You might reflect on how you define your research network. I started learning R after seeing that people like Gary King and Carter Butts loved it since they are a lot smarter and well-informed. There were no courses when I started learning it, so I relied heavily on virtual user communities. I found that they are extremely helpful when you don't have colleagues that can answer your questions. Additionally, these communities tend to be more innovative and forward-thinking on the methods front so you learn about new trends ahead of time and are constantly exposed to new tools. For some that is a pro. For some it feels overwhelming. I personally enjoy the creativity a platform like R affords (I get bored with rice quickly and enjoy new recipes, even if they don't always turn out).

Scale

R scales well. If you need to expand your methods toolkit for a project there is definitely a package for whatever you need (there are over 20,000 packages currently). If you need to quickly train a team of analysts on a method you can use scripts to guide them. If you want to move from coding transcribed interviews to archives of newspapers and need to automate coding R will have advantages. If you need to work with larger and larger datasets R has a lot of flexibility.

Maintenance Costs

Frequency matters - there is a maintenance cost. If you only do analysis a few times a year then it's much easier to use a simple tool with a user interface because you don't have to remember user interfaces - they are designed to guide you. With R it will take a minute to get back into the analysis if you haven't had to work with data for a couple of months, kind of like baking something you have made a hundred times before but you don't have the recipe memorized - you have muscle memory but need to refresh your memory by glancing at ingredients and oven settings.

If you do analysis frequently for your job or you teach methods then R is great - it's like a maintenance plan for the high level of fitness you achieved while training for a race. If you are an MPA that wants to work as a policy analyst, for example, perfect. If you want to run a nonprofit and you need to crunch some numbers on occasion for grant applications or reports then you are probably better off using SPSS because the user interface serves as your external memory so you don't have to remember all of the commands.

Commitment Mechanisms

Lastly I would say don't dabble. Learning R is like learning a foreign language. If you join a French club every year and attend for a couple of weeks before getting busy you will find that you need to relearn the same material over and over and your skills don't progress. It's not a good use of your time. You need to reach a basic level of competency to start to enjoy and appreciate it. For my students this usually takes 2 courses over 2 semesters. For PhD students I always recommend starting to use R for regression classes to get a feel for it (regression tools in R are pretty simple), then pick one big class project or research deliverable to do in R as a commitment mechanism. I used course projects and my dissertation as the excuse to learn R, then started teaching methods courses so I could continue to deepen my knowledge.
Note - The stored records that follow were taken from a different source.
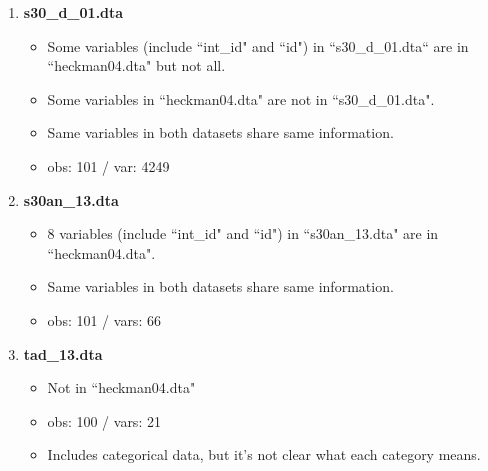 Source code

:\documentclass[11pt]{article}
\begin{document}
\begin{enumerate}
\begin{itemize}
    \end{itemize}
    \item {\bf s30\_d\_01.dta}
    \begin{itemize}
        \item Some variables (include ``int\_id" and ``id") in ``s30\_d\_01.dta`` are in ``heckman04.dta" but not all.
        \item Some variables in ``heckman04.dta" are not in ``s30\_d\_01.dta".
        \item Same variables in both datasets share same information.
        \item obs: 101 / var: 4249\\
    \end{itemize}
    \item {\bf s30an\_13.dta}
    \begin{itemize}
        \item 8 variables (include ``int\_id" and ``id") in ``s30an\_13.dta" are in ``heckman04.dta".
        \item Same variables in both datasets share same information.
        \item obs: 101 / vars: 66\\
    \end{itemize}
    \item {\bf tad\_13.dta}
    \begin{itemize}
        \item Not in ``heckman04.dta"
        \item obs: 100 / vars: 21
        \item Includes categorical data, but it's not clear what each category means.
    \end{itemize}
\end{enumerate}
\end{document}
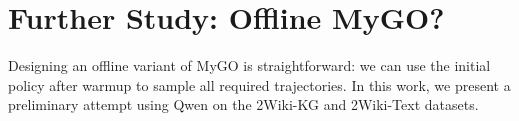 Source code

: 





\section{Further Study: Offline MyGO?}
\label{appendix_offline}
Designing an offline variant of MyGO is straightforward: we can use the initial policy after warmup to sample all required trajectories. In this work, we present a preliminary attempt using Qwen on the 2Wiki-KG and 2Wiki-Text datasets.

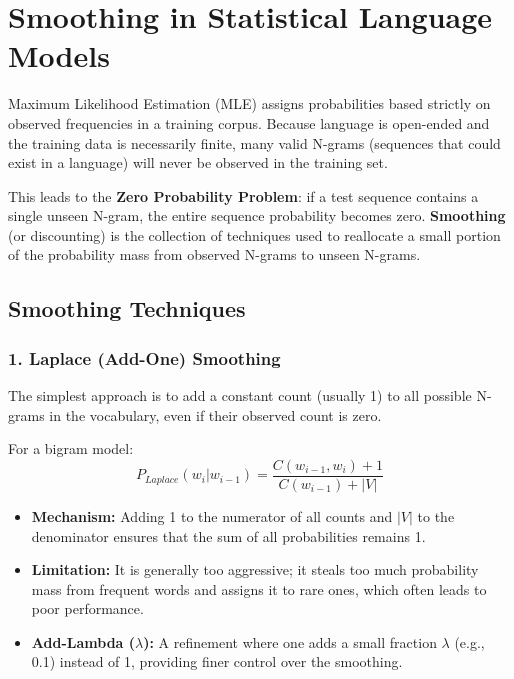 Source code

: \documentclass[
  italian,
  11pt,
]{article}
\providecommand{\tightlist}{%
  \setlength{\itemsep}{0pt}\setlength{\parskip}{0pt}}
\begin{document}
\newpage

\section{Smoothing in Statistical Language
Models}\label{smoothing-in-statistical-language-models}

Maximum Likelihood Estimation (MLE) assigns probabilities based strictly
on observed frequencies in a training corpus. Because language is
open-ended and the training data is necessarily finite, many valid
N-grams (sequences that could exist in a language) will never be
observed in the training set.

This leads to the \textbf{Zero Probability Problem}: if a test sequence
contains a single unseen N-gram, the entire sequence probability becomes
zero. \textbf{Smoothing} (or discounting) is the collection of
techniques used to reallocate a small portion of the probability mass
from observed N-grams to unseen N-grams.

\subsection{Smoothing Techniques}\label{smoothing-techniques}

\subsubsection{1. Laplace (Add-One)
Smoothing}\label{laplace-add-one-smoothing}

The simplest approach is to add a constant count (usually 1) to all
possible N-grams in the vocabulary, even if their observed count is
zero.

For a bigram model:
\[P_{Laplace}(w_i | w_{i-1}) = \frac{C(w_{i-1}, w_i) + 1}{C(w_{i-1}) + |V|}\]

\begin{itemize}
\tightlist
\item
  \textbf{Mechanism:} Adding 1 to the numerator of all counts and
  \(|V|\) to the denominator ensures that the sum of all probabilities
  remains 1.
\item
  \textbf{Limitation:} It is generally too aggressive; it steals too
  much probability mass from frequent words and assigns it to rare ones,
  which often leads to poor performance.
\item
  \textbf{Add-Lambda (\(\lambda\)):} A refinement where one adds a small
  fraction \(\lambda\) (e.g., 0.1) instead of 1, providing finer control
  over the smoothing.
\end{itemize}
\end{document}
A seminar like this is a great way to explore a new topic. Stop in for an hour for a walk-through of a project and a behind-the-scenes discussion of the process (the final research product may be different from where the project started). Hopefully these seminars can help people determine whether it's a skill they want to develop.
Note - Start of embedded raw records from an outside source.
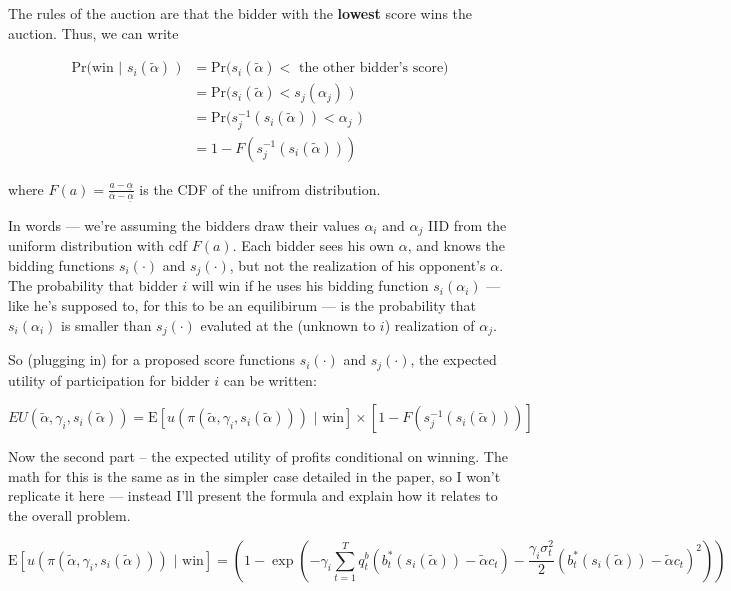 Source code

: \documentclass[
]{article}
\begin{document}
The rules of the auction are that the bidder with the \textbf{lowest}
score wins the auction. Thus, we can write 

\begin{align*}
\text{Pr(win | } s_i(\tilde{\alpha}) \text{ )} & = \text{Pr(} s_i(\tilde{\alpha}) < \text{ the other bidder's score)} \\ 
%
& = \text{Pr(} s_i(\tilde{\alpha}) < s_j(\alpha_j)\text{ )} \\
%
& = \text{Pr(} s_j^{-1}(s_i(\tilde{\alpha})) < \alpha_j\text{ )} \\
%
& = 1 - F(s_j^{-1}(s_i(\tilde{\alpha})))
\end{align*}

where
\(F(a) = \frac{a - \underline{\alpha}}{ \overline{\alpha} - \underline{\alpha}}\)
is the CDF of the unifrom distribution.

In words --- we're assuming the bidders draw their values \(\alpha_i\)
and \(\alpha_j\) IID from the uniform distribution with cdf \(F(a)\).
Each bidder sees his own \(\alpha\), and knows the bidding functions
\(s_{i}(\cdot)\) and \(s_{j}(\cdot)\), but not the realization of his
opponent's \(\alpha\). The probability that bidder \(i\) will win if he
uses his bidding function \(s_{i}(\alpha_i)\) --- like he's supposed to,
for this to be an equilibirum --- is the probability that
\(s_{i}(\alpha_i)\) is smaller than \(s_{j}(\cdot)\) evaluted at the
(unknown to \(i\)) realization of \(\alpha_j\).

So (plugging in) for a proposed score functions \(s_{i}(\cdot)\) and
\(s_{j}(\cdot)\), the expected utility of participation for bidder \(i\)
can be written:

\[
EU(\tilde{\alpha}, {\gamma_i}, s_{i}(\tilde{\alpha})) = \text{E}[u(\pi(\tilde{\alpha}, {\gamma_i}, s_{i}(\tilde{\alpha}))) \text{ | win}] \times  [1 - F(s_{j}^{-1}(s_{i}(\tilde{\alpha}))) ]
\]

Now the second part -- the expected utility of profits conditional on
winning. The math for this is the same as in the simpler case detailed
in the paper, so I won't replicate it here --- instead I'll present the
formula and explain how it relates to the overall problem.

\[
 \text{E}[u(\pi(\tilde{\alpha}, {\gamma_i}, s_{i}(\tilde{\alpha}))) \text{ | win}]  = \left(1-\exp \left(-{\gamma_i}  \sum_{t=1}^{T} q_{t}^{b}\left(b_{t}^{*}(s_{i}(\tilde{\alpha}))-\tilde{\alpha} c_{t}\right)-\frac{{\gamma_i} \sigma_{t}^{2}}{2}\left(b_{t}^{*}(s_{i}(\tilde{\alpha}))-\tilde{\alpha} c_{t}\right)^{2}\right)\right)
\]
\end{document}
drdoan commented 3 years ago

Dear Dr. Lecy,

Thank you for this helpful reply! I appreciate the rice cooker analogy.

I am going to try and attend some of your live trainings; however, I am currently in Vietnam and the timing of the crash course works out to be 1:00am for me. I did review the slides from Module 1 but realize attending the live sessions would be better for me, if I can stay up.

Thanks again!

lecy commented 3 years ago

We are posting the videos from previous sessions if that works better.